Collected data:
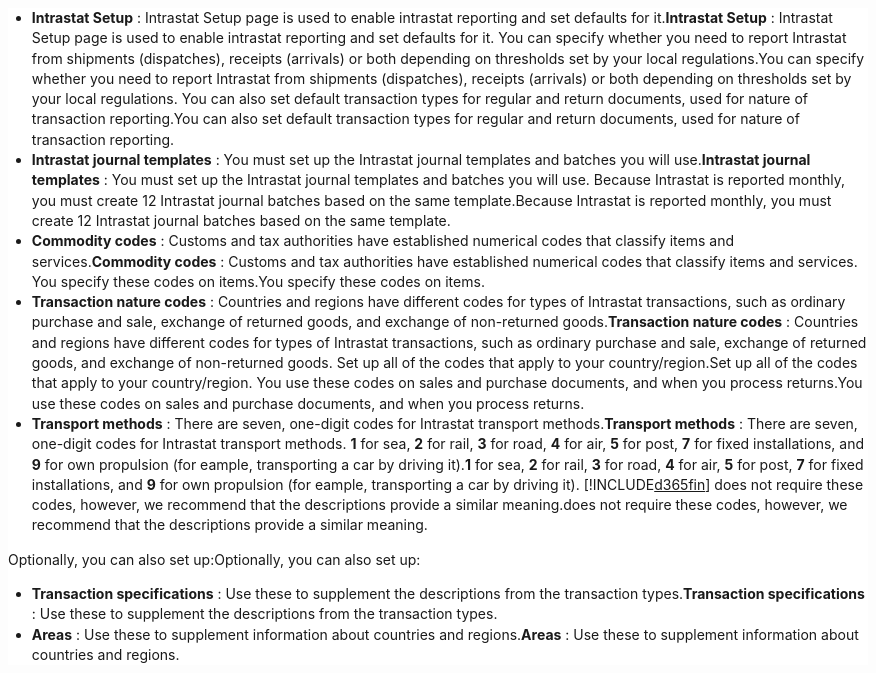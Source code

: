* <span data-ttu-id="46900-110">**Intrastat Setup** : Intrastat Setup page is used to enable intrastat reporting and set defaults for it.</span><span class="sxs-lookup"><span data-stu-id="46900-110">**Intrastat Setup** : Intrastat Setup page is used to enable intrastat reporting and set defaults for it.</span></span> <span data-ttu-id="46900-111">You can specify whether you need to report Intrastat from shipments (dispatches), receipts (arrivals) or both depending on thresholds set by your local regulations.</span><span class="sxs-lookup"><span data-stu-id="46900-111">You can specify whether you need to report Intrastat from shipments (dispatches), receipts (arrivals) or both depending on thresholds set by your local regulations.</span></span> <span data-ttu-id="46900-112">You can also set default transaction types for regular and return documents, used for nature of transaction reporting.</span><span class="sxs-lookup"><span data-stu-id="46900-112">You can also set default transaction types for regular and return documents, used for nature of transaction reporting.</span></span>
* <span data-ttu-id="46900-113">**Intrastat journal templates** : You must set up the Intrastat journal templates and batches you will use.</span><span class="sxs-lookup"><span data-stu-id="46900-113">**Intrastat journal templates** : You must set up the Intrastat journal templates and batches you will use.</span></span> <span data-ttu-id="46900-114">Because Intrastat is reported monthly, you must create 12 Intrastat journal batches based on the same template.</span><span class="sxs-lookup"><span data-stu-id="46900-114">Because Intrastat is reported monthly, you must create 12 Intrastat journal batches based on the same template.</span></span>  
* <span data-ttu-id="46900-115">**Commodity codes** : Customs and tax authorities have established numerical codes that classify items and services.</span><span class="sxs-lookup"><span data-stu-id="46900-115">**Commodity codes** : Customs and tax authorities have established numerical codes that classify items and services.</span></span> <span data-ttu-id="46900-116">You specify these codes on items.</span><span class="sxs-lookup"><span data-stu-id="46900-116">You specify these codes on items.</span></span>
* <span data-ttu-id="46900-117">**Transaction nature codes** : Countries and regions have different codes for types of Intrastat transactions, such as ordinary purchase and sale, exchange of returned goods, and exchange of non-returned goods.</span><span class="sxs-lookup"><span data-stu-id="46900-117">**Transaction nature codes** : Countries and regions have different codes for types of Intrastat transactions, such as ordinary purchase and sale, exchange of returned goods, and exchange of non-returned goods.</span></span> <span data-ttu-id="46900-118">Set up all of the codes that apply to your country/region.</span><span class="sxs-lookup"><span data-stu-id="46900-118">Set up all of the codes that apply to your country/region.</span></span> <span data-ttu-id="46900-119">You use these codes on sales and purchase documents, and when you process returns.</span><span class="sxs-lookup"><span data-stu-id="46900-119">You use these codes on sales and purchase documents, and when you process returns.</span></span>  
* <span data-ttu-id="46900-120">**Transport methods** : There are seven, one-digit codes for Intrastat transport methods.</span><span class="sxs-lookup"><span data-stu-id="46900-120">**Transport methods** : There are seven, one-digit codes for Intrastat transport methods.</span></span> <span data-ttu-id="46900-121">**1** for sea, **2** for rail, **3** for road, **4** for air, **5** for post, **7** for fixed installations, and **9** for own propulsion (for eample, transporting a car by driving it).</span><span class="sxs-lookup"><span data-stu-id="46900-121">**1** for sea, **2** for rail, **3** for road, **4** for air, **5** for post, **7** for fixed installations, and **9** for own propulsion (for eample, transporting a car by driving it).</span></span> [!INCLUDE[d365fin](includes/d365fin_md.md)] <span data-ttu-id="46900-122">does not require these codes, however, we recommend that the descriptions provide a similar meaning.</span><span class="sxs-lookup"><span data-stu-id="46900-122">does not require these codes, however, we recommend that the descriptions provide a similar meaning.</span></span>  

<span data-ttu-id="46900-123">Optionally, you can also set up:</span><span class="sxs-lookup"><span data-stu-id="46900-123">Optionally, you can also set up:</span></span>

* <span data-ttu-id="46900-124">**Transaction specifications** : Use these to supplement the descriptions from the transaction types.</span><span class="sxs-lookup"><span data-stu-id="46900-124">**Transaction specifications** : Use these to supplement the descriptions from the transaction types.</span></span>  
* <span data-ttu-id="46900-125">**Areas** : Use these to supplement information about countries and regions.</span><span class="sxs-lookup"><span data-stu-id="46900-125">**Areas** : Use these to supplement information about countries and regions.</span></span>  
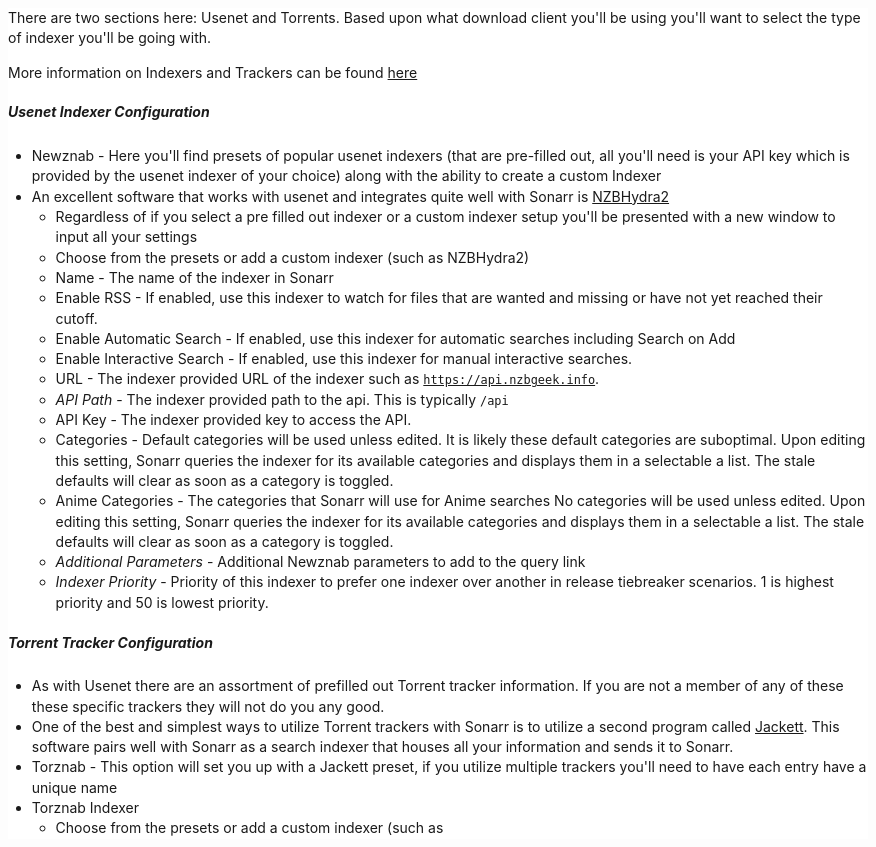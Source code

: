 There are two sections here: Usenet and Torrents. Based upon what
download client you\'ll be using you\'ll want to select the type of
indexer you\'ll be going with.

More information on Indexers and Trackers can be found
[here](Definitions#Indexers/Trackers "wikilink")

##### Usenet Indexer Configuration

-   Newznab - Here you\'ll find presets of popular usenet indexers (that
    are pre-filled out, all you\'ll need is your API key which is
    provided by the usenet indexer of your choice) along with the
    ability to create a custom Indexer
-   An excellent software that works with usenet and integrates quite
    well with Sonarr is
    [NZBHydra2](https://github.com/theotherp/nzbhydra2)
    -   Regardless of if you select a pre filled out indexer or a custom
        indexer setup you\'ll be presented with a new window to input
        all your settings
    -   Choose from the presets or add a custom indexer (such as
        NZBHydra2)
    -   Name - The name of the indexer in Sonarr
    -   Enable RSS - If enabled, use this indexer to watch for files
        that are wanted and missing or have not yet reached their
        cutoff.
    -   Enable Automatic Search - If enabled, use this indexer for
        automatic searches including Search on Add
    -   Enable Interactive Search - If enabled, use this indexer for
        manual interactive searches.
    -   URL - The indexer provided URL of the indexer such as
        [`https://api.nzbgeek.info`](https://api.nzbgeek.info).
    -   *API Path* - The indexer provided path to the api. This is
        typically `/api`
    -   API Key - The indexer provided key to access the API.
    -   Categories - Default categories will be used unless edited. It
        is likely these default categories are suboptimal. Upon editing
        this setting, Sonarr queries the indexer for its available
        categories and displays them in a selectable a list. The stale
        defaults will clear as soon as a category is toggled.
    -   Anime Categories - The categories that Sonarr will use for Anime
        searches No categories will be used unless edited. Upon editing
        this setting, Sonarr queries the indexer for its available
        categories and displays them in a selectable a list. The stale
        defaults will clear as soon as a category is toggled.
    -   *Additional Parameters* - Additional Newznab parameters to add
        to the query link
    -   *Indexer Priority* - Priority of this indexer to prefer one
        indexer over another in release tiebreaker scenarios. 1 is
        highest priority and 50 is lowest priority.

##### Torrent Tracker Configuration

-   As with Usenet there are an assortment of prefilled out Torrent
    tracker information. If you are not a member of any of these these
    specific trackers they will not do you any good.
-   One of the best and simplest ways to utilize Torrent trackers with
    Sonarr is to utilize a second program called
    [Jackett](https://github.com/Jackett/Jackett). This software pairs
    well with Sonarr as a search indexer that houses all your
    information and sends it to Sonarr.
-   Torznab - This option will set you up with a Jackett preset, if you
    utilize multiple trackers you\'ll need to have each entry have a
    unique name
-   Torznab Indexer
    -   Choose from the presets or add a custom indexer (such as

### Task item
Please write out exactly the line containing "to the query link" and every line after it through the end of the records, nothing more.

### Reply to the exercise
        to the query link
    -   *Indexer Priority* - Priority of this indexer to prefer one
        indexer over another in release tiebreaker scenarios. 1 is
        highest priority and 50 is lowest priority.

##### Torrent Tracker Configuration

-   As with Usenet there are an assortment of prefilled out Torrent
    tracker information. If you are not a member of any of these these
    specific trackers they will not do you any good.
-   One of the best and simplest ways to utilize Torrent trackers with
    Sonarr is to utilize a second program called
    [Jackett](https://github.com/Jackett/Jackett). This software pairs
    well with Sonarr as a search indexer that houses all your
    information and sends it to Sonarr.
-   Torznab - This option will set you up with a Jackett preset, if you
    utilize multiple trackers you\'ll need to have each entry have a
    unique name
-   Torznab Indexer
    -   Choose from the presets or add a custom indexer (such as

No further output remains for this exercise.